• **Your assignment**
Produce the records again in full, exactly as shown below.

▼

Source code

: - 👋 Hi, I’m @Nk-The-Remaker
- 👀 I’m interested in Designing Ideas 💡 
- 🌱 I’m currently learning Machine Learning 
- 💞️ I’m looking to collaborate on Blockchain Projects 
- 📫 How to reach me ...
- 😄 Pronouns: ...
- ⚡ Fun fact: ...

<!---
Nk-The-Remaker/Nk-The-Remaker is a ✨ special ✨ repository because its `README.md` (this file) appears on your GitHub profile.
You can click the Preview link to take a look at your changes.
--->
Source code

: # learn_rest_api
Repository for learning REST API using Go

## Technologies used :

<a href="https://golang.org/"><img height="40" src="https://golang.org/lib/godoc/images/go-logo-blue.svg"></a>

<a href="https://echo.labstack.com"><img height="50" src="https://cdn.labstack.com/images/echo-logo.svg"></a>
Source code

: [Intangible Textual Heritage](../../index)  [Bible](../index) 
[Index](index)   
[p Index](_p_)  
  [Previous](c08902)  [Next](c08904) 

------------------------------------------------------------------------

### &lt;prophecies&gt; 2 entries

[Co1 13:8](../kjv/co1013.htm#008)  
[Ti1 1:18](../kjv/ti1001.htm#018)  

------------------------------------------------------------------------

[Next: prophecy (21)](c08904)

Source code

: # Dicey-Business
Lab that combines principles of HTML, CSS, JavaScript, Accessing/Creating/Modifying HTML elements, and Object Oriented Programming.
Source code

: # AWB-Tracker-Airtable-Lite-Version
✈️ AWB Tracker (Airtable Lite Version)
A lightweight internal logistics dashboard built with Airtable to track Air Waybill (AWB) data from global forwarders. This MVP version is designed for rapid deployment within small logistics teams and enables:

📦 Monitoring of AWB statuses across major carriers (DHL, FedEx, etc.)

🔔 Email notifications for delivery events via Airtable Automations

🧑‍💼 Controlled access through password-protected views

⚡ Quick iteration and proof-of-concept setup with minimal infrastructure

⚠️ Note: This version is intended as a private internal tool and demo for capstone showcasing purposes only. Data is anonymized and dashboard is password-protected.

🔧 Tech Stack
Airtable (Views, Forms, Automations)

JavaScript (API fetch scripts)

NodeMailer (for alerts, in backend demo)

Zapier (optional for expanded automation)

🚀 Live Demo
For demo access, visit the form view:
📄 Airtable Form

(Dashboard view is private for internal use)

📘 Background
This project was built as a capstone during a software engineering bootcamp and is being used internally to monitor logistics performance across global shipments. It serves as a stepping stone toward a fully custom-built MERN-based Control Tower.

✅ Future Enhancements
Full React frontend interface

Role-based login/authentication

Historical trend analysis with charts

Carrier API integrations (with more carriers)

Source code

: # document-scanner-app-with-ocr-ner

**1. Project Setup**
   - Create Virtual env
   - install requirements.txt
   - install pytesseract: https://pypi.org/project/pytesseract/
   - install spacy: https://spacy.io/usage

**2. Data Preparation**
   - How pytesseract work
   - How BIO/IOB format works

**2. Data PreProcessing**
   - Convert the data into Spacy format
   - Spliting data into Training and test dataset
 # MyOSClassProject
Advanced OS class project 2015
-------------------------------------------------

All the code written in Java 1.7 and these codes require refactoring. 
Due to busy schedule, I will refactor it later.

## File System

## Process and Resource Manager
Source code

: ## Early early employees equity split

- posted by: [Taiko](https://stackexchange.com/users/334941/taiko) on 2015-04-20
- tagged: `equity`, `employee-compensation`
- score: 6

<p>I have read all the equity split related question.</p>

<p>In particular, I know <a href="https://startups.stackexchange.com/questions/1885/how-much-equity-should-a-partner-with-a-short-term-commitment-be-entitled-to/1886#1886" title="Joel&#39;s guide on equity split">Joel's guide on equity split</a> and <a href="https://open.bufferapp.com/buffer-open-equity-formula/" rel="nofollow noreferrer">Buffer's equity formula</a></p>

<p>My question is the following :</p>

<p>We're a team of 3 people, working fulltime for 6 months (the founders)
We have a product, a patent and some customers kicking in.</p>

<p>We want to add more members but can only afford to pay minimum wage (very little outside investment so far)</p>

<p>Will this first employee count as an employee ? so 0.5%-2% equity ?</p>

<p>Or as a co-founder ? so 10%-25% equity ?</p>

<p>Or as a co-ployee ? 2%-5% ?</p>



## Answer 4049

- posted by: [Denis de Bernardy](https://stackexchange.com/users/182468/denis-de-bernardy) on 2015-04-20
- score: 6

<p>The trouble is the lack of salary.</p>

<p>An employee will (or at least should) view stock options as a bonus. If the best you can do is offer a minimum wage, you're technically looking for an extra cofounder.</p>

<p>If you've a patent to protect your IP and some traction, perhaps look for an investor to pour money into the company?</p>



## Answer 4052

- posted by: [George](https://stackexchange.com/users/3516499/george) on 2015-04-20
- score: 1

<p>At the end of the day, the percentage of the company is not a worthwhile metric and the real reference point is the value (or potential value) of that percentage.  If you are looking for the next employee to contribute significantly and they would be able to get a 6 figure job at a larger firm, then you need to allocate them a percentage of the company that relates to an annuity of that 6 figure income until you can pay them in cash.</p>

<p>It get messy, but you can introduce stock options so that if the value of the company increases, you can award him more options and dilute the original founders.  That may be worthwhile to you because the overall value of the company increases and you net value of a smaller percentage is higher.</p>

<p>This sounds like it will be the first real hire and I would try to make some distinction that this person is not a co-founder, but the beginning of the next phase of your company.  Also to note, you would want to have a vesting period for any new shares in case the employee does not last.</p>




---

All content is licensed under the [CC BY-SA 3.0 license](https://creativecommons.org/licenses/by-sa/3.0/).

▲

• **Result of this exercise**
Source code

: - 👋 Hi, I’m @Nk-The-Remaker
- 👀 I’m interested in Designing Ideas 💡 
- 🌱 I’m currently learning Machine Learning 
- 💞️ I’m looking to collaborate on Blockchain Projects 
- 📫 How to reach me ...
- 😄 Pronouns: ...
- ⚡ Fun fact: ...

<!---
Nk-The-Remaker/Nk-The-Remaker is a ✨ special ✨ repository because its `README.md` (this file) appears on your GitHub profile.
You can click the Preview link to take a look at your changes.
--->
Source code

: # learn_rest_api
Repository for learning REST API using Go

## Technologies used :

<a href="https://golang.org/"><img height="40" src="https://golang.org/lib/godoc/images/go-logo-blue.svg"></a>

<a href="https://echo.labstack.com"><img height="50" src="https://cdn.labstack.com/images/echo-logo.svg"></a>
Source code

: [Intangible Textual Heritage](../../index)  [Bible](../index) 
[Index](index)   
[p Index](_p_)  
  [Previous](c08902)  [Next](c08904) 

------------------------------------------------------------------------

### &lt;prophecies&gt; 2 entries

[Co1 13:8](../kjv/co1013.htm#008)  
[Ti1 1:18](../kjv/ti1001.htm#018)  

------------------------------------------------------------------------

[Next: prophecy (21)](c08904)

Source code

: # Dicey-Business
Lab that combines principles of HTML, CSS, JavaScript, Accessing/Creating/Modifying HTML elements, and Object Oriented Programming.
Source code

: # AWB-Tracker-Airtable-Lite-Version
✈️ AWB Tracker (Airtable Lite Version)
A lightweight internal logistics dashboard built with Airtable to track Air Waybill (AWB) data from global forwarders. This MVP version is designed for rapid deployment within small logistics teams and enables:

📦 Monitoring of AWB statuses across major carriers (DHL, FedEx, etc.)

🔔 Email notifications for delivery events via Airtable Automations

🧑‍💼 Controlled access through password-protected views

⚡ Quick iteration and proof-of-concept setup with minimal infrastructure

⚠️ Note: This version is intended as a private internal tool and demo for capstone showcasing purposes only. Data is anonymized and dashboard is password-protected.

🔧 Tech Stack
Airtable (Views, Forms, Automations)

JavaScript (API fetch scripts)

NodeMailer (for alerts, in backend demo)

Zapier (optional for expanded automation)

🚀 Live Demo
For demo access, visit the form view:
📄 Airtable Form

(Dashboard view is private for internal use)

📘 Background
This project was built as a capstone during a software engineering bootcamp and is being used internally to monitor logistics performance across global shipments. It serves as a stepping stone toward a fully custom-built MERN-based Control Tower.

✅ Future Enhancements
Full React frontend interface

Role-based login/authentication

Historical trend analysis with charts

Carrier API integrations (with more carriers)

Source code

: # document-scanner-app-with-ocr-ner

**1. Project Setup**
   - Create Virtual env
   - install requirements.txt
   - install pytesseract: https://pypi.org/project/pytesseract/
   - install spacy: https://spacy.io/usage

**2. Data Preparation**
   - How pytesseract work
   - How BIO/IOB format works

**2. Data PreProcessing**
   - Convert the data into Spacy format
   - Spliting data into Training and test dataset
 # MyOSClassProject
Advanced OS class project 2015
-------------------------------------------------

All the code written in Java 1.7 and these codes require refactoring. 
Due to busy schedule, I will refactor it later.

## File System

## Process and Resource Manager
Source code

: ## Early early employees equity split

- posted by: [Taiko](https://stackexchange.com/users/334941/taiko) on 2015-04-20
- tagged: `equity`, `employee-compensation`
- score: 6

<p>I have read all the equity split related question.</p>

<p>In particular, I know <a href="https://startups.stackexchange.com/questions/1885/how-much-equity-should-a-partner-with-a-short-term-commitment-be-entitled-to/1886#1886" title="Joel&#39;s guide on equity split">Joel's guide on equity split</a> and <a href="https://open.bufferapp.com/buffer-open-equity-formula/" rel="nofollow noreferrer">Buffer's equity formula</a></p>

<p>My question is the following :</p>

<p>We're a team of 3 people, working fulltime for 6 months (the founders)
We have a product, a patent and some customers kicking in.</p>

<p>We want to add more members but can only afford to pay minimum wage (very little outside investment so far)</p>

<p>Will this first employee count as an employee ? so 0.5%-2% equity ?</p>

<p>Or as a co-founder ? so 10%-25% equity ?</p>

<p>Or as a co-ployee ? 2%-5% ?</p>



## Answer 4049

- posted by: [Denis de Bernardy](https://stackexchange.com/users/182468/denis-de-bernardy) on 2015-04-20
- score: 6

<p>The trouble is the lack of salary.</p>

<p>An employee will (or at least should) view stock options as a bonus. If the best you can do is offer a minimum wage, you're technically looking for an extra cofounder.</p>

<p>If you've a patent to protect your IP and some traction, perhaps look for an investor to pour money into the company?</p>



## Answer 4052

- posted by: [George](https://stackexchange.com/users/3516499/george) on 2015-04-20
- score: 1

<p>At the end of the day, the percentage of the company is not a worthwhile metric and the real reference point is the value (or potential value) of that percentage.  If you are looking for the next employee to contribute significantly and they would be able to get a 6 figure job at a larger firm, then you need to allocate them a percentage of the company that relates to an annuity of that 6 figure income until you can pay them in cash.</p>

<p>It get messy, but you can introduce stock options so that if the value of the company increases, you can award him more options and dilute the original founders.  That may be worthwhile to you because the overall value of the company increases and you net value of a smaller percentage is higher.</p>

<p>This sounds like it will be the first real hire and I would try to make some distinction that this person is not a co-founder, but the beginning of the next phase of your company.  Also to note, you would want to have a vesting period for any new shares in case the employee does not last.</p>




---

All content is licensed under the [CC BY-SA 3.0 license](https://creativecommons.org/licenses/by-sa/3.0/).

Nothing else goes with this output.